Let’s look at some of the most common bits of bad advice, and why they should be taken with a pinch of salt.
1. “Follow things through to completion, no matter what.”
Anyone who has ever forced themselves to finish a book they weren’t enjoying will know that this is complete BS.
The definition of madness is to keep on doing the same thing and expecting a different result, so if you know that something isn’t working for you or isn’t right for you, why would you continue with it?
This goes for intimate relationships, school or work paths, health and fitness practices, and the aforementioned entertainment.
Why “stick with it” when it’s not working, or even causing you distress? It’s better to be realistic, and end things before they get ugly.
2. “Don’t go to bed angry.”
This piece of advice is often given by people who have experienced loss and grief unexpectedly.
For example, they may have had a fight with a parent or partner, and then found out the next day that the other person died in a car accident before they could make up.
As such, they counsel others to make peace with one another and to express their love while they still can.
This is bad advice because it encourages people to ignore their very real emotions in the moment for the sake of potentially feeling less grief “just in case” something worse happens.
But what if you’re angry for a really good reason; one that can’t simply be brushed aside or resolved before bedtime?
If you’re that angry, there’s probably a solid reason for it, and some serious issues that’ll need to be resolved.
That takes precedence over pretending everything is okay so that nobody loses sleep and everyone feels content in themselves.
3. “Forgive and forget—be the bigger person.”
This once again implies that it’s better to simply let things go than to stay upset about it.
It’s often used by people who don’t want to be held accountable for horrible behavior, and simply want to move on and pretend nothing happened.
They put the onus on the person who was wronged to act like everything’s okay, and if they don’t, well then they’re the bad guy for not “being the bigger person,” and choosing to hold on to grudges instead.
It’s a tricky situation to navigate, and advice on how to handle it will depend a great deal on what has occurred.
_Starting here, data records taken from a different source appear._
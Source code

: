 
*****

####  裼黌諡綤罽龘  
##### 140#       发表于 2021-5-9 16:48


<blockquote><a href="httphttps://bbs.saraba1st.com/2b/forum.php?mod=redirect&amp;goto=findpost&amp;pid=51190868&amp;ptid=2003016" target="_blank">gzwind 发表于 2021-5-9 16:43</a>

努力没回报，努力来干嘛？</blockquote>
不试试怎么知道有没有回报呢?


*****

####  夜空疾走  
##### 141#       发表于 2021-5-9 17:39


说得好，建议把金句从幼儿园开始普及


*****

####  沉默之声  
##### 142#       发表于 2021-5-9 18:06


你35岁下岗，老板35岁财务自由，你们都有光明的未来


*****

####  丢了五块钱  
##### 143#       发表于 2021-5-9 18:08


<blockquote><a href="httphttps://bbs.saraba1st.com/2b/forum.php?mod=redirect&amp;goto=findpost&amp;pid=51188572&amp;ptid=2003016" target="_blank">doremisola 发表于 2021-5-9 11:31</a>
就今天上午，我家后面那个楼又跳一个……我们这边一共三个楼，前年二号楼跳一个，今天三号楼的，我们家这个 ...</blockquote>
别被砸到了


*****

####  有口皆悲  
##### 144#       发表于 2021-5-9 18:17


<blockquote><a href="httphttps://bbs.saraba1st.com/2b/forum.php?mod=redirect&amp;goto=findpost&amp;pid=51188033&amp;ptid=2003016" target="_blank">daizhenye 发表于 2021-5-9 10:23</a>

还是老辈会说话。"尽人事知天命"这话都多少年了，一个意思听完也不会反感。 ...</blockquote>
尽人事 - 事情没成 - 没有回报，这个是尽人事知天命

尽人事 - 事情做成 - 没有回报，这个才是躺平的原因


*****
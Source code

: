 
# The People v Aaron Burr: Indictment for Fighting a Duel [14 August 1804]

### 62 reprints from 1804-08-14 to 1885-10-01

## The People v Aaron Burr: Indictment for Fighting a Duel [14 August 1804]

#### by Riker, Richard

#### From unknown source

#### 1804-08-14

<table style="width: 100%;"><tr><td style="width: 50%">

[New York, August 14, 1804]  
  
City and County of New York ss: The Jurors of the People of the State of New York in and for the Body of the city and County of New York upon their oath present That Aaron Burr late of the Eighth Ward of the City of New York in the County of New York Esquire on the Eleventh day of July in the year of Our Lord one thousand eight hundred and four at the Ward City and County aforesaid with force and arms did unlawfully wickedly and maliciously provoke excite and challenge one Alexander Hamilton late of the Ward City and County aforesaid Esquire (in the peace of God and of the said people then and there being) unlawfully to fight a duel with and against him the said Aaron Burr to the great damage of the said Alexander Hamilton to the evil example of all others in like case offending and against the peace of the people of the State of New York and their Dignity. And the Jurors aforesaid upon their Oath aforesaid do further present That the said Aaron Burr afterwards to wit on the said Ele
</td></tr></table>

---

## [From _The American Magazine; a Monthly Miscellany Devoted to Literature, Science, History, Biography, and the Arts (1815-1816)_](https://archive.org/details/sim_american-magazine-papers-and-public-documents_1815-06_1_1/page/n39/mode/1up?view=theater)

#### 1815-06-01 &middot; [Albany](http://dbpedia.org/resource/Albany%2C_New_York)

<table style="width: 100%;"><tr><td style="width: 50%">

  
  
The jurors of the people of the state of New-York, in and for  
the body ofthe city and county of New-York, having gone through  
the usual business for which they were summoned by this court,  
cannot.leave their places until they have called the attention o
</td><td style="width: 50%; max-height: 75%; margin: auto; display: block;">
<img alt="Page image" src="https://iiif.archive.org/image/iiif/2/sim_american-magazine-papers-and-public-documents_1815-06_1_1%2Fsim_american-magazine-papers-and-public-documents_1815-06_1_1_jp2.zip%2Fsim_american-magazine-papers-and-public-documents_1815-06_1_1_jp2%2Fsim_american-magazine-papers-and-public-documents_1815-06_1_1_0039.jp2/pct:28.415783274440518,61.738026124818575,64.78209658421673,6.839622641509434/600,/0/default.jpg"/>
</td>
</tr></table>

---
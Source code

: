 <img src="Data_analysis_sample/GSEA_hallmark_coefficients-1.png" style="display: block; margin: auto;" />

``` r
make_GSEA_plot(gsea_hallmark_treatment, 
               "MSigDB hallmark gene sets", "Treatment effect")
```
Some behavior is unforgivable, and certainly isn’t going to be forgotten any time soon.
Other times, you may want to forgive someone because you can understand that they were coming from a place of hurt at the time and weren’t behaving their best, but you aren’t going to forget what happened.
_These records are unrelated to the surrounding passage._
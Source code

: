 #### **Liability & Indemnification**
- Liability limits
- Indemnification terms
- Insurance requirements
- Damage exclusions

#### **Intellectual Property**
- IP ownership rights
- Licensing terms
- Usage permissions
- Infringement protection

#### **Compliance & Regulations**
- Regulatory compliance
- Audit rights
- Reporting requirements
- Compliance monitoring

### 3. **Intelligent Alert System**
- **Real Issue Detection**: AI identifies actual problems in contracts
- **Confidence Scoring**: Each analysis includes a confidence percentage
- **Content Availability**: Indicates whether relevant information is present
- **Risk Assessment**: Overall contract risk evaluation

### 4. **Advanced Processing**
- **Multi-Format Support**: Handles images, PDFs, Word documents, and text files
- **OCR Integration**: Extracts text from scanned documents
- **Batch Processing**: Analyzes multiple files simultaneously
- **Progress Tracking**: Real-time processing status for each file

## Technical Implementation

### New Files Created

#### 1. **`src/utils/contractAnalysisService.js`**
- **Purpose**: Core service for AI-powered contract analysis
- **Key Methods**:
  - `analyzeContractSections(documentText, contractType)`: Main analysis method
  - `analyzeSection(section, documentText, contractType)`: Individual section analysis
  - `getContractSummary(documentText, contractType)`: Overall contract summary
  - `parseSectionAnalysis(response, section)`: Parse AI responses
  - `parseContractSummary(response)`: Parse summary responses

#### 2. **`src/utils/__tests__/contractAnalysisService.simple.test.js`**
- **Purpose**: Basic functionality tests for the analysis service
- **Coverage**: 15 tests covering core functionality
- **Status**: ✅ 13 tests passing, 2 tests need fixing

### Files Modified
In fact, you may never trust them again, nor want them in your life, but you’ll still hope the best for them in the future if they can sort themselves out.
In certain circles—particularly the pseudo-virtuous ones—people hold to the mantra “when they go low, we go high.” Basically, the implication is that when and if other people do you dirty, you “rise above” and don’t sink to their level.
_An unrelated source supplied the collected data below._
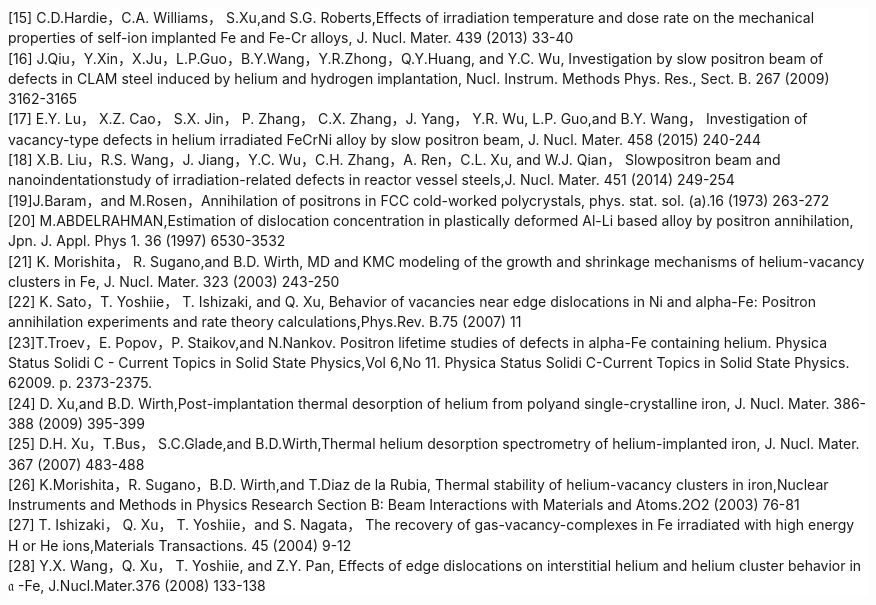 [15] C.D.Hardie，C.A. Williams， S.Xu,and S.G. Roberts,Effects of irradiation temperature and dose rate on the mechanical properties of self-ion implanted Fe and Fe-Cr alloys, J. Nucl. Mater. 439 (2013) 33-40   
[16] J.Qiu，Y.Xin，X.Ju，L.P.Guo，B.Y.Wang，Y.R.Zhong，Q.Y.Huang, and Y.C. Wu, Investigation by slow positron beam of defects in CLAM steel induced by helium and hydrogen implantation, Nucl. Instrum. Methods Phys. Res., Sect. B. 267 (2009) 3162-3165   
[17] E.Y. Lu， X.Z. Cao， S.X. Jin， P. Zhang， C.X. Zhang，J. Yang， Y.R. Wu, L.P. Guo,and B.Y. Wang， Investigation of vacancy-type defects in helium irradiated FeCrNi alloy by slow positron beam, J. Nucl. Mater. 458 (2015) 240-244   
[18] X.B. Liu，R.S. Wang，J. Jiang，Y.C. Wu，C.H. Zhang，A. Ren，C.L. Xu, and W.J. Qian， Slowpositron beam and nanoindentationstudy of irradiation-related defects in reactor vessel steels,J. Nucl. Mater. 451 (2014) 249-254   
[19]J.Baram，and M.Rosen，Annihilation of positrons in FCC cold-worked polycrystals, phys. stat. sol. (a).16 (1973) 263-272   
[20] M.ABDELRAHMAN,Estimation of dislocation concentration in plastically deformed Al-Li based alloy by positron annihilation, Jpn. J. Appl. Phys 1. 36 (1997) 6530-3532   
[21] K. Morishita， R. Sugano,and B.D. Wirth, MD and KMC modeling of the growth and shrinkage mechanisms of helium-vacancy clusters in Fe, J. Nucl. Mater. 323 (2003) 243-250   
[22] K. Sato，T. Yoshiie， T. Ishizaki, and Q. Xu, Behavior of vacancies near edge dislocations in Ni and alpha-Fe: Positron annihilation experiments and rate theory calculations,Phys.Rev. B.75 (2007) 11   
[23]T.Troev，E. Popov，P. Staikov,and N.Nankov. Positron lifetime studies of defects in alpha-Fe containing helium. Physica Status Solidi C - Current Topics in Solid State Physics,Vol 6,No 11. Physica Status Solidi C-Current Topics in Solid State Physics. 62009. p. 2373-2375.   
[24] D. Xu,and B.D. Wirth,Post-implantation thermal desorption of helium from polyand single-crystalline iron, J. Nucl. Mater. 386-388 (2009) 395-399   
[25] D.H. Xu，T.Bus， S.C.Glade,and B.D.Wirth,Thermal helium desorption spectrometry of helium-implanted iron, J. Nucl. Mater. 367 (2007) 483-488   
[26] K.Morishita，R. Sugano，B.D. Wirth,and T.Diaz de la Rubia, Thermal stability of helium-vacancy clusters in iron,Nuclear Instruments and Methods in Physics Research Section B: Beam Interactions with Materials and Atoms.2O2 (2003) 76-81   
[27] T. Ishizaki， Q. Xu， T. Yoshiie，and S. Nagata， The recovery of gas-vacancy-complexes in Fe irradiated with high energy H or He ions,Materials Transactions. 45 (2004) 9-12   
[28] Y.X. Wang，Q. Xu， T. Yoshiie, and Z.Y. Pan, Effects of edge dislocations on interstitial helium and helium cluster behavior in $\mathfrak { a }$ -Fe, J.Nucl.Mater.376 (2008) 133-138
Interestingly, this idea is most often adopted by those who behave terribly and don’t want to be held accountable for their actions. By encouraging others to “be the bigger person,” they try to guilt trip them into being compassionate and forgiving instead of kicking their backsides.
4. “Never judge a book by its cover.”
While this may be true in some cases, such as focusing on a potential long-term partner’s inner beauty instead of fixating on their temporary hotness, there are many cases in which first impressions can (and should) inform how you’ll respond thereafter.
For example, if you’re checking out a potential apartment and it looks super sketchy, it doesn’t matter how much “potential” it has: you’ll likely have rats for housemates and a cockroach colony under the fridge that’ll try to smother you in your sleep.
Similarly, if you’re on a date with someone new and there’s something about them that simply seems off—that can be demeanor, body language, scent, or anything else that makes your skin crawl—it’s best to make a quick exit before you end up as the subject of a true crime podcast.
5. “A problem shared is a problem halved.”
Sometimes, the worst thing you can do is either tell other people about the problems you’re facing, or rope them in to help you with them.
While it’s important to reach out for help if you truly need it, constantly turning to others for help for relatively small issues shows a lack of personal strength and capability.
Furthermore, this action could potentially be turned against you at some point in the future.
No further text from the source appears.